As an initial matter, Defendant's argument that Plaintiffs have failed to allege privity because "[n]one of the Plaintiffs contracted with [Defendant]" and "[a]ll bought their Subject Vehicles from independent third-party dealers or resellers," fails. ECF 18-1, at 21. As the court recognized in Gregorio v. Ford Motor Company, "[t]he market for new cars is structured such that drivers must buy from an authorized dealer and do not have the option to buy directly from [the manufacturer]." 522 F.Supp.3d 264, 293 (E.D. Mich. 2021). As such, the court held that "the warranties [the manufacturer] provides are clearly meant to benefit the ultimate consumer, not the dealer." Id.; see also Morales v. Toyota Motor Sales, U.S.A., Inc., 494 F.Supp.3d 709, 719 (CD. Cal. 2020) ("Plaintiff claims that Toyota has contracts with its dealerships that were designed for and intended to benefit the ultimate customers only. These allegations, which concern the existence of a contract as well as a sufficiently immediate benefit intended for Plaintiff, are sufficient to establish that Plaintiff is an intended third-party.") (citations omitted). Here, the Warranty contains the following clause: "These stated warranties give you specific legal rights."-ECF 18-2, at 18, ECF 18-3, at 16. Plaintiffs assert that the statement is "not addressed to the dealers; it is addressed to the purchasers." ECF 19, at 22. Plaintiffs also allege that "[l]icensed [Hyundai] dealers purchase cars from [Hyundai], and sell them to the public on terms established by [Hyundai] in a standard [Sales and Service Agreement]." ECF 13, at 7 ¶ 35. Accordingly, the SAC plausibly alleges that the Plaintiffs were the intended beneficiary of the contract between Hyundai and its authorized dealerships, thus establishing privity.

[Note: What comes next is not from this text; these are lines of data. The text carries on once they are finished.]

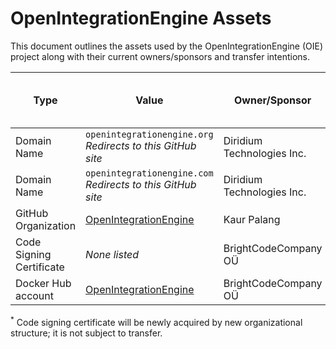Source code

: # OpenIntegrationEngine Assets

This document outlines the assets used by the OpenIntegrationEngine (OIE) project along with their current owners/sponsors and transfer intentions.

| **Type**                 | **Value**                                                         | **Owner/Sponsor**          | **Will Transfer to Final Organizational Structure** |
|--------------------------|-------------------------------------------------------------------|----------------------------|-----------------------------------------------------|
| Domain Name              | `openintegrationengine.org`<br>*Redirects to this GitHub site*    | Diridium Technologies Inc. | Yes                                                 |
| Domain Name              | `openintegrationengine.com`<br>*Redirects to this GitHub site*    | Diridium Technologies Inc. | Yes                                                 |
| GitHub Organization      | [OpenIntegrationEngine](https://github.com/OpenIntegrationEngine) | Kaur Palang                | Yes                                                 |
| Code Signing Certificate | *None listed*                                                     | BrightCodeCompany OÜ       | No<sup>*</sup>                                      |
| Docker Hub account       | [OpenIntegrationEngine](https://hub.docker.com/u/openintegrationengine)    | BrightCodeCompany OÜ    | Yes                                                 |

<sup>*</sup> Code signing certificate will be newly acquired by new organizational structure; it is not subject to transfer.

Moreover, the SAC alleges that Defendant "provided [the Warranty] to purchasers, including the named Plaintiffs who purchased or leased new cars, and all Class members who purchased or leased new cars[.]" ECF 13, at 6 ¶ 31. The Warranty provisions at issue also describe the relevant coverage period as commencing on "the date of original retail delivery or date of first use." ECF 18-2, at 23; 18-3, at 18. As evaluating a complaint under Rule 12(b)(6).is "a context-specific task," the Court may "draw on its judicial experience and common sense." Iqbal, 556 U.S. at 679; see also Nemet Chevrolet, Ltd., 591 F.3d at 253 (emphasizing that a court must draw all reasonable inferences in favor of the plaintiff when considering whether the complaint states a plausible claim for relief on its face). Though the SAC does not explicitly note the date and time the Warranty was provided to Plaintiffs, it stands to reason that a warranty for a car that applies from the date of original retail delivery, or first use, is provided and accepted during the car-purchasing process. Plaintiffs vaguely allege as much when they state that they are "parties to a warranty issued by [Defendant]." ECF 13, at 18. Stated differently, it would defy common sense for such a warranty to be provided for ho consideration after the purchaser decided to make the purchase, and Defendant's argument to the contrary is unconvincing. Moreover, it is a reasonable inference that the Warranty was provided to Plaintiffs prior to purchase. Thus, Plaintiffs have plausibly pled contractual privity because the Warranty was a part of the basis of the bargain.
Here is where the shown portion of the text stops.